L’Etat contribue aux performances à l’exportation des entreprises situées sur son territoire. Dans de nombreux cas en effet les grands contrats d’infrastructure, d’aéronautique, d’armement etc. sont liés à des considérations politiques où la diplomatie peut jouer un rôle décisif. Plus généralement, on considère aujourd’hui que les visites à l’étranger des chefs d’Etats et de gouvernement sont l’occasion de multiples contrats commerciaux grâce à la présence de chefs d’entreprises dans les délégations.
Il intervient dans le domaine de la recherche, du développement technologique, de la formation, de la cohésion sociale, de l’intelligence économique. L’Etat éclaire donc l’avenir pour des entreprises qui sont souvent condamnées à s’en tenir au court terme dans leurs décisions de gestion.
Par ailleurs Plusieurs critères permettent de relativiser l'impact de la mondialisation sur les entreprises. Au niveau des échanges commerciaux internationaux, on s'aperçoit que le développement d'entreprises réellement « globales » reste marginal. L'exportation à partir d'une production nationale reste un modèle dominant. Le volume des échanges ainsi réalisé dépasse de loin les échanges issus d'une production à partir de filiales établies à l'étranger.
Les grandes entreprises américaines, qui se sont pourtant les plus engagées dans le processus d'internationalisation, n'ont que très partiellement délocalisé leur production. Même chose au Japon, où une entreprise comme Sony représente plutôt l'exception que la règle. En effet, 80 % des emplois dans ce pays sont fournis par des PME (petites et moyennes entreprises), encore à peine touchées par la mondialisation.

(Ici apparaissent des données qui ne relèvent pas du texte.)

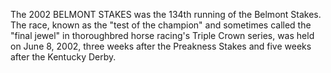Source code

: The 2002 BELMONT STAKES was the 134th running of the Belmont Stakes. The race, known as the "test of the champion" and sometimes called the "final jewel" in thoroughbred horse racing's Triple Crown series, was held on June 8, 2002, three weeks after the Preakness Stakes and five weeks after the Kentucky Derby.
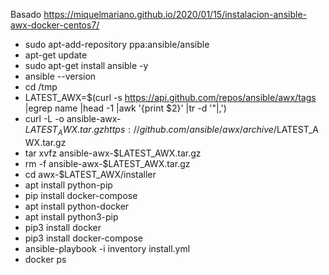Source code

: Basado https://miquelmariano.github.io/2020/01/15/instalacion-ansible-awx-docker-centos7/

- sudo apt-add-repository ppa:ansible/ansible
- apt-get update
- sudo apt-get install ansible -y
- ansible --version
- cd /tmp
- LATEST_AWX=$(curl -s https://api.github.com/repos/ansible/awx/tags |egrep name |head -1 |awk '{print $2}' |tr -d '"|,')
- curl -L -o ansible-awx-$LATEST_AWX.tar.gz https://github.com/ansible/awx/archive/$LATEST_AWX.tar.gz
- tar xvfz ansible-awx-$LATEST_AWX.tar.gz
- rm -f ansible-awx-$LATEST_AWX.tar.gz
- cd awx-$LATEST_AWX/installer
- apt install python-pip
- pip install docker-compose
- apt install python-docker
- apt install python3-pip
- pip3 install docker
- pip3 install docker-compose
- ansible-playbook -i inventory install.yml
- docker ps
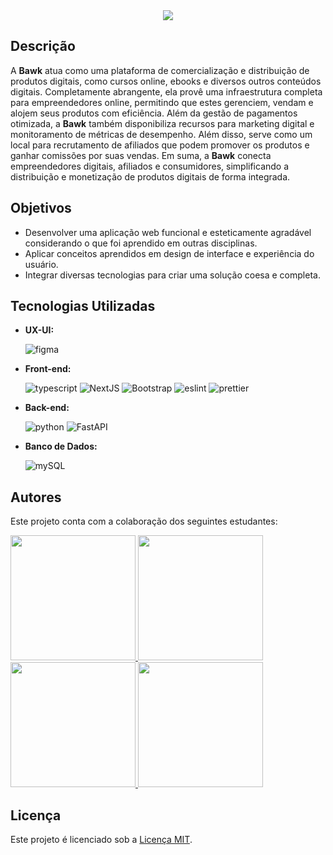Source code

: <center> <img src="https://github.com/iBawk/.github/blob/main/public/assets/img/logo.png"> </center>

## Descrição

A **Bawk** atua como uma plataforma de comercialização e distribuição de produtos digitais, como cursos online, ebooks e diversos outros conteúdos digitais. Completamente abrangente, ela provê uma infraestrutura completa para empreendedores online, permitindo que estes gerenciem, vendam e alojem seus produtos com eficiência. Além da gestão de pagamentos otimizada, a **Bawk** também disponibiliza recursos para marketing digital e monitoramento de métricas de desempenho. Além disso, serve como um local para recrutamento de afiliados que podem promover os produtos e ganhar comissões por suas vendas. Em suma, a **Bawk** conecta empreendedores digitais, afiliados e consumidores, simplificando a distribuição e monetização de produtos digitais de forma integrada.

## Objetivos

- Desenvolver uma aplicação web funcional e esteticamente agradável considerando o que foi aprendido em outras disciplinas.
- Aplicar conceitos aprendidos em design de interface e experiência do usuário.
- Integrar diversas tecnologias para criar uma solução coesa e completa.

## Tecnologias Utilizadas

- **UX-UI:**

  ![figma](https://img.shields.io/badge/Figma-ff2400.svg?style=for-the-badge&logo=Figma&logoColor=white)

- **Front-end:**

  ![typescript](https://img.shields.io/badge/TypeScript-ff2400.svg?style=for-the-badge&logo=TypeScript&logoColor=white)
  ![NextJS](https://img.shields.io/badge/Next.js-ff2400.svg?style=for-the-badge&logo=nextdotjs&logoColor=white)
  ![Bootstrap](https://img.shields.io/badge/Bootstrap-ff2400.svg?style=for-the-badge&logo=Bootstrap&logoColor=white)
  ![eslint](https://img.shields.io/badge/ESLint-ff2400.svg?style=for-the-badge&logo=ESLint&logoColor=white)
  ![prettier](https://img.shields.io/badge/Prettier-ff2400.svg?style=for-the-badge&logo=Prettier&logoColor=white)

- **Back-end:**

  ![python](https://img.shields.io/badge/Python-ff2400.svg?style=for-the-badge&logo=Python&logoColor=white)
  ![FastAPI](https://img.shields.io/badge/FastAPI-ff2400.svg?style=for-the-badge&logo=FastAPI&logoColor=white)

- **Banco de Dados:**

  ![mySQL](https://img.shields.io/badge/MySQL-ff2400.svg?style=for-the-badge&logo=MySQL&logoColor=white)

## Autores

Este projeto conta com a colaboração dos seguintes estudantes:

<a href="https://www.github.com/vitorRibeiro7" target="_blank">
    <img height="200px" src="https://github.com/iBawk/.github/blob/main/public/assets/img/authors/author-vitor.png">
</a>
<a href="https://www.github.com/cDanx" target="_blank">
<img height="200px" src="https://github.com/iBawk/.github/blob/main/public/assets/img/authors/author-daniel.png">
</a>
<a href="https://www.github.com/corumbs" target="_blank">
<img height="200px" src="https://github.com/iBawk/.github/blob/main/public/assets/img/authors/author-corumba.png">
</a>
<a href="https://www.github.com/TakedaGalaxy" target="_blank">
<img height="200px" src="https://github.com/iBawk/.github/blob/main/public/assets/img/authors/author-takeda.png">
</a>

## Licença

Este projeto é licenciado sob a [Licença MIT](https://opensource.org/license/mit/).
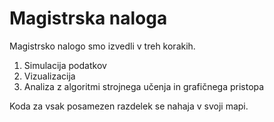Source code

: # Magistrska naloga

Magistrsko nalogo smo izvedli v treh korakih.

1. Simulacija podatkov
2. Vizualizacija
3. Analiza z algoritmi strojnega učenja in grafičnega pristopa

Koda za vsak posamezen razdelek se nahaja v svoji mapi.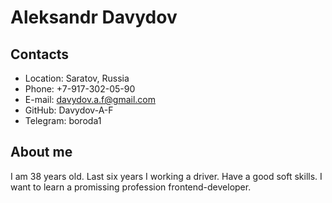 # Aleksandr Davydov

## Contacts
* Location: Saratov, Russia
* Phone: +7-917-302-05-90
* E-mail: davydov.a.f@gmail.com
* GitHub: Davydov-A-F
* Telegram: boroda1

## About me
I am 38 years old. Last six years I working a driver. Have a good soft skills. I want to learn a promissing profession  frontend-developer.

Les méthodes de gestion sont d'ailleurs si peu affectées par la mondialisation que lorsqu'une entreprise comme Renault, le constructeur automobile français, arrive aux commandes d'une société comme Nissan au Japon ou Samsung Motors en Corée, c'est avec une équipe restreinte d'expatriés, chargés de conduire les opérations en restant aussi proches que possible des pratiques locales. En revanche, cette intrusion d'acteurs étrangers permet parfois de rompre avec un mode de gestion habituel qui s'est révélé défaillant, par l'application de sévères plans de restructuration. Enfin, la globalisation financière ne semble pas avoir entraîné de diversification géographique des sources de financement des grandes entreprises. Aux États-Unis, dans l'automobile par exemple, Ford ou General Motors ne lèvent pas plus du tiers de leurs capitaux à l'étranger.